Tuesday, May 12, 2015

City's least successfully made place requests proposals for placemaking

By most measures the Piazza D'Italia was never very successful. The odd "postmodern" edifice has attracted faint praise (and faint criticism) from architecture buffs over the years. But the space itself has failed to take on any sort of cultural or civic significance. Here is a photo of it from Tchoupitoulas Street I ripped off of Google Maps.

Piazza D'Italia via Google Maps

Can you even see it back there? If you didn't know it was supposed to be an interesting thing, you probably wouldn't be interested. Tucked away between a hotel, an alley, and a large nondescript city-owned parking lot, it mostly sits empty. Is it a public space? Is it a hotel courtyard? Nobody seems to notice or care. It is a piazza in name only.

I'm not sure how you go about changing that.  Maybe nothing can be done.  The city is going to try redeveloping the parking lot into something to see if that makes a difference.
The Piazza d'Italia sits in the midst of a burgeoning downtown New Orleans real estate market that is experiencing rapid growth and development from the Mississippi River to South Claiborne Avenue.

But the 37-year old architectural landmark sometimes seems a world apart, lost amid large swaths of surface parking that surround it on nearly every side.
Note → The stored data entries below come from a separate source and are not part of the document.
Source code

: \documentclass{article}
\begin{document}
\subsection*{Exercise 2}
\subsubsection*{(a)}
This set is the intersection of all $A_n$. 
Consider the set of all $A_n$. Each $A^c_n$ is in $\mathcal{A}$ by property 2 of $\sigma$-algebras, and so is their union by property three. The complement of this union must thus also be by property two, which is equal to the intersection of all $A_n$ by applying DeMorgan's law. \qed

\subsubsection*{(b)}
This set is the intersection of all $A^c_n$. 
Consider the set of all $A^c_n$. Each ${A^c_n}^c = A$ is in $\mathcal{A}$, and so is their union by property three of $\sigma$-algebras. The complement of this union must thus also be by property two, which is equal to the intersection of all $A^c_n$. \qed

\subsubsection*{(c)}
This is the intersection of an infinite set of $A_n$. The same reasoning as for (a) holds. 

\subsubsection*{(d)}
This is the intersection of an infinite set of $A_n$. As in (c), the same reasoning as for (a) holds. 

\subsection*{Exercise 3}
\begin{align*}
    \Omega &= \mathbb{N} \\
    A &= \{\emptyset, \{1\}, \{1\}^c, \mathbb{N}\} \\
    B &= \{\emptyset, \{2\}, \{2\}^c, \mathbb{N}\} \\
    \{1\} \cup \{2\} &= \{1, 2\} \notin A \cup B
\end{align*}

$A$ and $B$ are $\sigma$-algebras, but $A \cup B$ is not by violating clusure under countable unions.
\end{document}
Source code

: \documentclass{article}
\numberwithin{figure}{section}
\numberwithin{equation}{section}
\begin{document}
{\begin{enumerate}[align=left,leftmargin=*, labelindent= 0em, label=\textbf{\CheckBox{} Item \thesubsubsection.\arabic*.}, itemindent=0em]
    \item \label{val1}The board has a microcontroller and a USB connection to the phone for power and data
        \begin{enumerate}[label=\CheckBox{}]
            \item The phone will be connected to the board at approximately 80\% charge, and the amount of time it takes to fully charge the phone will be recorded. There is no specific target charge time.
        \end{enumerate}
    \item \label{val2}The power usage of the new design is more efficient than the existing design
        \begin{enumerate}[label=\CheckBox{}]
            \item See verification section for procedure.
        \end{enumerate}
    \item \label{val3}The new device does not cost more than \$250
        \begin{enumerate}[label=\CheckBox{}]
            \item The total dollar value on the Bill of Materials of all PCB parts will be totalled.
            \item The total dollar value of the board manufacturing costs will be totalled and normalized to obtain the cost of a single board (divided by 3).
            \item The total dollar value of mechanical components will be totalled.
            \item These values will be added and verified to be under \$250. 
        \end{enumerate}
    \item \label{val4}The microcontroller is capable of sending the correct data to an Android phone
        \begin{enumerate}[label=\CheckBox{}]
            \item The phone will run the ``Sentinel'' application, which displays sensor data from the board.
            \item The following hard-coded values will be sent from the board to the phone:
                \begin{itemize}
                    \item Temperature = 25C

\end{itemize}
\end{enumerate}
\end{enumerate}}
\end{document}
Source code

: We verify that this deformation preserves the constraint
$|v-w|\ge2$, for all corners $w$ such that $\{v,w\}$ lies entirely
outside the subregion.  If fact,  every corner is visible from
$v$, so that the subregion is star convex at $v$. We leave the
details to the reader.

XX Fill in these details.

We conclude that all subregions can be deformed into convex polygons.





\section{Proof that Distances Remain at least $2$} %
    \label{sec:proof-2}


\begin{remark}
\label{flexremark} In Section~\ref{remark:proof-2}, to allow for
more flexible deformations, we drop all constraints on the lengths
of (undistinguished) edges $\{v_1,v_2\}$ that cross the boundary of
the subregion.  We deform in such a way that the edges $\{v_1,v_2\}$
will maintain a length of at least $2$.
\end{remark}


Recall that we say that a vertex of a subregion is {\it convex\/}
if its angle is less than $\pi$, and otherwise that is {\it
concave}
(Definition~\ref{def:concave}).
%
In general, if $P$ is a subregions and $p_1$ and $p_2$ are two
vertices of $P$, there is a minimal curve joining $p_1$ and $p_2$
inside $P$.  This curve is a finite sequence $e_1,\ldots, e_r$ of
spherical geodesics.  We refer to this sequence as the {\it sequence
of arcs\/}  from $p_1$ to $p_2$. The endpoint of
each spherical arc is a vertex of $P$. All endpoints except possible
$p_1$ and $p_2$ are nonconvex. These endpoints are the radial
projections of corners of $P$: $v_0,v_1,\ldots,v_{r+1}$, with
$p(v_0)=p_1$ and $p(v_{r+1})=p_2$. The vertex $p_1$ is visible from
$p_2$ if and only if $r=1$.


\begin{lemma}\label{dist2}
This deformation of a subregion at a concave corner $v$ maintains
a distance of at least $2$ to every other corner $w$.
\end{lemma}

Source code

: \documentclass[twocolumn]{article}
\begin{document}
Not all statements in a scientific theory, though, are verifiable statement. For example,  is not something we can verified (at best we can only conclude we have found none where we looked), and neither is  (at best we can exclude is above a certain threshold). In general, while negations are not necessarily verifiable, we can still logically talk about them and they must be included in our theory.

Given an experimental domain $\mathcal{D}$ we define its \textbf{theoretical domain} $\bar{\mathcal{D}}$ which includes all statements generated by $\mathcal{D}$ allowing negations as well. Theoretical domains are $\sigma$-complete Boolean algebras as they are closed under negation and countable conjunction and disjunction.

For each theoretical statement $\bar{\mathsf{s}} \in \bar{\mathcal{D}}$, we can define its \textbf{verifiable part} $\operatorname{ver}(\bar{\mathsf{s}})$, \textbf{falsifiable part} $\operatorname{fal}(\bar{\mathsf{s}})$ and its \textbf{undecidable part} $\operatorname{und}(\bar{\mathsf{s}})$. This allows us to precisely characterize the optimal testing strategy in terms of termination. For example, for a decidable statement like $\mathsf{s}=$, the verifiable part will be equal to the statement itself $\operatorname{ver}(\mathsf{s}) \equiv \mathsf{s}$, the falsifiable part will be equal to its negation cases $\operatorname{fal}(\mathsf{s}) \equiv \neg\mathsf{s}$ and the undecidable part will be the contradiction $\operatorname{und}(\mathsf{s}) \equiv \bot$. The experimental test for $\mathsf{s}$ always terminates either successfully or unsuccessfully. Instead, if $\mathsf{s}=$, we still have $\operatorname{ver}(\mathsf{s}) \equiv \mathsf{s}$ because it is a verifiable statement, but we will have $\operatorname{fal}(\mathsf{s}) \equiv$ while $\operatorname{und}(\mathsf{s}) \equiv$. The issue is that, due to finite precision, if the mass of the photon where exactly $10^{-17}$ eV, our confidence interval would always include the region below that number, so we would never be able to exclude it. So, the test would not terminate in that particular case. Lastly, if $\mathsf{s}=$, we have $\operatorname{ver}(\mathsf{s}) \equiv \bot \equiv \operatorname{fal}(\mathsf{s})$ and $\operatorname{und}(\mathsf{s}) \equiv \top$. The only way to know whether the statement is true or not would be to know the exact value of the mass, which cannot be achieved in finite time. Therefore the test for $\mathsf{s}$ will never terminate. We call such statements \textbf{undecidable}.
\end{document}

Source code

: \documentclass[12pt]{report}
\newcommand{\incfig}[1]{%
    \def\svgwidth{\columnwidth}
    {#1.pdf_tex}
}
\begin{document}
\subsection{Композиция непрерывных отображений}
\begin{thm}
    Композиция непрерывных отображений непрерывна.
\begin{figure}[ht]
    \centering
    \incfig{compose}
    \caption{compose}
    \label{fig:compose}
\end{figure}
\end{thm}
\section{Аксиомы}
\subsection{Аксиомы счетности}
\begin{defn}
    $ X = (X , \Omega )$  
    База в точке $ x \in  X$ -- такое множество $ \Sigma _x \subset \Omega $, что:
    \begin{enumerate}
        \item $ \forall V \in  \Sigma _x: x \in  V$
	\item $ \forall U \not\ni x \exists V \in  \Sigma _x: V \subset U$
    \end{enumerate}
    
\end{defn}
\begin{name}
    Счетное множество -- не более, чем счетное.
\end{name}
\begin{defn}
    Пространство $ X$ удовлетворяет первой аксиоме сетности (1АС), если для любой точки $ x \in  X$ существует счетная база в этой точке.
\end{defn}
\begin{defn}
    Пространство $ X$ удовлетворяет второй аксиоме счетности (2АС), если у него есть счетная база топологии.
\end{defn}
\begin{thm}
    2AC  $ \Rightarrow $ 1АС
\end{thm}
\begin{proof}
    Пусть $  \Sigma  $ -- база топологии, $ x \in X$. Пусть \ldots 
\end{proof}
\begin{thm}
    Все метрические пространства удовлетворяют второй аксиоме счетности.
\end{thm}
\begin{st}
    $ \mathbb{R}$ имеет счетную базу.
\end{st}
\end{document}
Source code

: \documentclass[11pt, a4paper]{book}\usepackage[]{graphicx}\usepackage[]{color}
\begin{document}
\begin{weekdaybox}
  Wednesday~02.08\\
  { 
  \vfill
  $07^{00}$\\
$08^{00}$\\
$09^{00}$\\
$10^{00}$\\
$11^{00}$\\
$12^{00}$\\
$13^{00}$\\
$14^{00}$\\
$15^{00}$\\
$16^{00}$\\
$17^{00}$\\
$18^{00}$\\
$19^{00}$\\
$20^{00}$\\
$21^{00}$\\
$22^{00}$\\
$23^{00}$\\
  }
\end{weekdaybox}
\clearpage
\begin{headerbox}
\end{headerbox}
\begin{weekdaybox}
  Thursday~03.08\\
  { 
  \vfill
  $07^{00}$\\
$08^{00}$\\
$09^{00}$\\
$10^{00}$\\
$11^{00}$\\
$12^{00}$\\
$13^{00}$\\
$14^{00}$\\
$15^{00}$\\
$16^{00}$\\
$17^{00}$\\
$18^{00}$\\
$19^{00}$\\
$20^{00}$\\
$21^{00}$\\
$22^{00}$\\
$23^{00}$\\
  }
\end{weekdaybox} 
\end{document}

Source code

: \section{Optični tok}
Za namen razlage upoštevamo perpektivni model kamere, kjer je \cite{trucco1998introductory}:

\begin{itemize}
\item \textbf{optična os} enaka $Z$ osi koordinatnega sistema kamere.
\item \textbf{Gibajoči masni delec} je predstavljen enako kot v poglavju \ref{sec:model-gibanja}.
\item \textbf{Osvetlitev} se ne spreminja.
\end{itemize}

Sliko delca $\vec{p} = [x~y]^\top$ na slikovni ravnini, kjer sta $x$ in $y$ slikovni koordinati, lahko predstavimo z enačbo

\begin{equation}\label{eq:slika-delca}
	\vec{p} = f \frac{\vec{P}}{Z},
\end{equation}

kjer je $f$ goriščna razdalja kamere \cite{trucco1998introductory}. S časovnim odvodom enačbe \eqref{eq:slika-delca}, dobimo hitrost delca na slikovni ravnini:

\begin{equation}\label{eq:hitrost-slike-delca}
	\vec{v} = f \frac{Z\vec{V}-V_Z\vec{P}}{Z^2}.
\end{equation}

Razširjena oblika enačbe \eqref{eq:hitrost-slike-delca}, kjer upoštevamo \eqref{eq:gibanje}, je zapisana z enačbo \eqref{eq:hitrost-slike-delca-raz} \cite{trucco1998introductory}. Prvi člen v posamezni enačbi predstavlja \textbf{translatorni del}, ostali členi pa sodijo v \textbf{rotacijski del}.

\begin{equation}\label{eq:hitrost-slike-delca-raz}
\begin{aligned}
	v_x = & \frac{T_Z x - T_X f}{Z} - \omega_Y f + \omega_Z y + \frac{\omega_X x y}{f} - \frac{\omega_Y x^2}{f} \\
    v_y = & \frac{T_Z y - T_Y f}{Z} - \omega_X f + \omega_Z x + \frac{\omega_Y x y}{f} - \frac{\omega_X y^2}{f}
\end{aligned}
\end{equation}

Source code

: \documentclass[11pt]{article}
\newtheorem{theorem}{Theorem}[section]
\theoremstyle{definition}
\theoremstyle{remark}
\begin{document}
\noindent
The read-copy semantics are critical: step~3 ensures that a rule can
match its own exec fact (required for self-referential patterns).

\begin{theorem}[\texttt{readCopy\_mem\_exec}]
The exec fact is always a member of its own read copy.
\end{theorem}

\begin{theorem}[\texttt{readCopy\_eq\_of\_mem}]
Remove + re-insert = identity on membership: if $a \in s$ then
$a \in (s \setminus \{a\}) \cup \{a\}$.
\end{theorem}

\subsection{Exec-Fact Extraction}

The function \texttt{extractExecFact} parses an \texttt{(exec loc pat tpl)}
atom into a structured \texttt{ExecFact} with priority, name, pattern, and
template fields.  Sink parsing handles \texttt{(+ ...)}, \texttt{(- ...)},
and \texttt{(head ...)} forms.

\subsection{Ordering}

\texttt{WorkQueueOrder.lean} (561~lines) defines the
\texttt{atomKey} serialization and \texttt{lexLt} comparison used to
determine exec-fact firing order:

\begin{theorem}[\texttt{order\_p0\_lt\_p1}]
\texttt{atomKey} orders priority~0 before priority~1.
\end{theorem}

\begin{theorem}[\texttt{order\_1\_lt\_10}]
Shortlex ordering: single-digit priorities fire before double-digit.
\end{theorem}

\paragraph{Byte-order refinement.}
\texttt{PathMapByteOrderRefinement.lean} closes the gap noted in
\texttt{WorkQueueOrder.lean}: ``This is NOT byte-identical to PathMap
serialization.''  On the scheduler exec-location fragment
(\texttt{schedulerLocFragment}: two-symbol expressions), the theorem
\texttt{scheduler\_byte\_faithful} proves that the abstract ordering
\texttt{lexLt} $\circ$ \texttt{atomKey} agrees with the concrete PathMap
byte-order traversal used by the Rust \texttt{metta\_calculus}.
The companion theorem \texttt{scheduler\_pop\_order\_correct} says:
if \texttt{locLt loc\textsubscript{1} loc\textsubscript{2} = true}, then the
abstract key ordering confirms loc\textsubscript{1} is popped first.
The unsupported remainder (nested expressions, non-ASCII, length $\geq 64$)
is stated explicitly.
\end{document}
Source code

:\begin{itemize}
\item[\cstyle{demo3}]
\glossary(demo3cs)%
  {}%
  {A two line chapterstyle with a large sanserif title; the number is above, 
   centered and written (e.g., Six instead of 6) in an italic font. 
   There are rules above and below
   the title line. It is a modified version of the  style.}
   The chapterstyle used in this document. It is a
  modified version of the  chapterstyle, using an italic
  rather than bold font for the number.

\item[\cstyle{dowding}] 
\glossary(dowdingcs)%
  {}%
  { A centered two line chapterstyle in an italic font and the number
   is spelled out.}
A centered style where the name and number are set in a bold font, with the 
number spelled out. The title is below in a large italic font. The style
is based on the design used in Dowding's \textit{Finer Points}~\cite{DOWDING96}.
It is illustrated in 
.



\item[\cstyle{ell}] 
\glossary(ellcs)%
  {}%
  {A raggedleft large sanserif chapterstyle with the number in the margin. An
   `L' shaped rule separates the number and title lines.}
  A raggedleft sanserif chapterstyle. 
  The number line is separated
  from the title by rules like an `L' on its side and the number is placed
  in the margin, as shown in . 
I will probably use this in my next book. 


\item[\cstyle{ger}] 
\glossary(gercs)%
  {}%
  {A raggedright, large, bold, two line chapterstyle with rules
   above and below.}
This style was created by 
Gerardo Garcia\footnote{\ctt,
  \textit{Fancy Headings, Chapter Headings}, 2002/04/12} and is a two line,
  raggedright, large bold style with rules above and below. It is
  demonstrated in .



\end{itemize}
To better take advantage of the public space, the city Tuesday (May 12) issued a request for qualifications, asking for ideas to redevelop the two parking lots at 542 Tchoupitoulas St. and 545 S. Peters St.

According to a statement from the city, the proposed concepts must be "first-class commercial and/or mixed-use projects" that include "luxury residential, retail or other professional office use, with entertainment components and other related amenities. The proposed plan should also include a plan to address the parking needs for the proposed use."
Eh. Someone will build condos there and make some money.  Figuring out who gets to do that and why is really the only reason to watch this.  The Piazza, itself,  is likely to stay as bland as it always was.

1 comment:

Kirsten Corby said...

The only thing I've ever seen the Piazza used for is to dump a body in some crime thriller filmed in New Orleans.